Faut-il rappeler que l’on a vu des papes pousser les Turcs contre les Vénitiens, lorsqu’ils se trouvaient en démêlés avec la république ? qu’ils les ont appelés contre le royaume de Naples, et que le débarquement des Turcs à Otrante fut provoqué par l’initiative papale ? Ce sont des faits connus de tout le monde.

Mais revenons à ce qui nous touche plus directement : les vœux criminels de Grégoire VII, d’écho en écho, retentissent jusqu’à notre époque. Lors de la guerre de la Russie alliée avec la France et l’Angleterre, pour revendiquer contre la Turquie l’indépendance des provinces helléniques insurgées, le cardinal Castiglione (depuis Pie VIII) manifesta son indignation contre ceux qui faisaient des vœux pour notre délivrance et souhaita formellement l’insuccès de cette expédition. De même dans une autre occasion, le moniteur du papisme en France : « Ah ! pour le coup, comme catholique, nous ne craignons pas de dire ni de répéter hautement : Plutôt mille fois le Turc ou le Tartare que le Grec ou le Russe. »[2] Et de quel pays s’agit-il ? Dans quel pays l’Univers catholique préfère-t-il la domination turque plutôt que le régime chrétien ? Il s’agit de notre patrie : c’est dans le propre héritage de nous autres Grecs[3]. Le Russe n’a rien à faire ici, puisque l’Europe n’y

  1. Michaud, Histoire des Croisades, tome III, page 44 et passim.

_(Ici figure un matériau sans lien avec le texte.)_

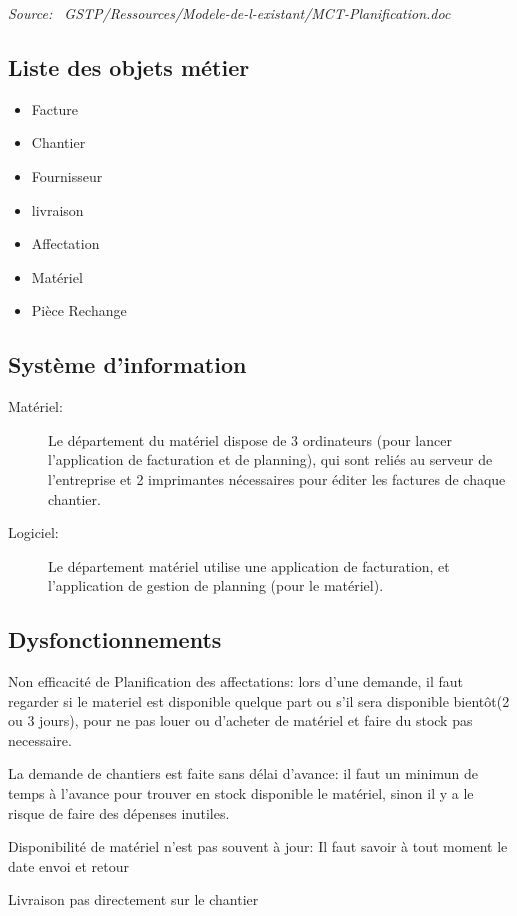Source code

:     {\sl Source:~{\ttfamily 
        GSTP/Ressources/Modele-de-l-existant/MCT-Planification.doc}}


\subsection{Liste des objets métier}

    \begin{itemize}
    	\item Facture
    	\item Chantier
    	\item Fournisseur
    	\item livraison
    	\item Affectation
    	\item Matériel
    	\item Pièce Rechange
    \end{itemize}

\subsection{Système d'information}

    \begin{description}
        \item [Matériel:]\el 
            Le département du matériel dispose de 3 ordinateurs (pour lancer
            l'application de facturation et de planning), qui sont reliés au
            serveur de l'entreprise et 2 imprimantes nécessaires pour
            éditer les factures de chaque chantier.

        \item [Logiciel:]
            Le département matériel utilise une application de facturation,
            et l'application de gestion de planning (pour le matériel).
    \end{description}

\subsection{Dysfonctionnements}


Non efficacité de Planification des affectations: lors d'une demande, il faut regarder si le materiel est disponible quelque part ou s'il sera disponible bientôt(2 ou 3 jours), pour ne pas louer ou d'acheter de matériel et faire du stock pas necessaire.

La demande de chantiers est faite sans délai d'avance: il faut un minimun de temps à l'avance pour trouver en stock disponible le matériel, sinon il y a le risque de faire des dépenses inutiles.

Disponibilité de matériel n'est pas souvent à jour: Il faut savoir à tout moment le date envoi et retour

Livraison pas directement sur le chantier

  2. L’Univers catholique du 23 août 1846. Ces deux informations nous sont gracieusement fournies par monseigneur Luquet, plaisant évêque d’Eusebon, dans l’introduction de sa traduction de l’ouvrage de Theiner : L’Église schismatique, etc., page 144 ; et il va sans dire que monseigneur Luquet partage ces sentiments. Ce fut ce même prélat qui, après la révolution de Février, fut l’instrument complaisant de Pie IX pour amadouer les Suisses, — disposés à abandonner l’Église de Rome, à la suite de la guerre du Sunderbund, — par des promesses fallacieuses de l’adhésion du pape au mouvement du progrès, à la transformation sociale du temps, au grand principe de la séparation de l’Église et de l’État. — Voir les détails de cette intrigue et les déclarations adressées au Vorort par monseigneur Luquet, comme nonce extraordinaire et ministre plénipotentiaire du pape, dans l’Indépendance belge du 25 janvier 1865.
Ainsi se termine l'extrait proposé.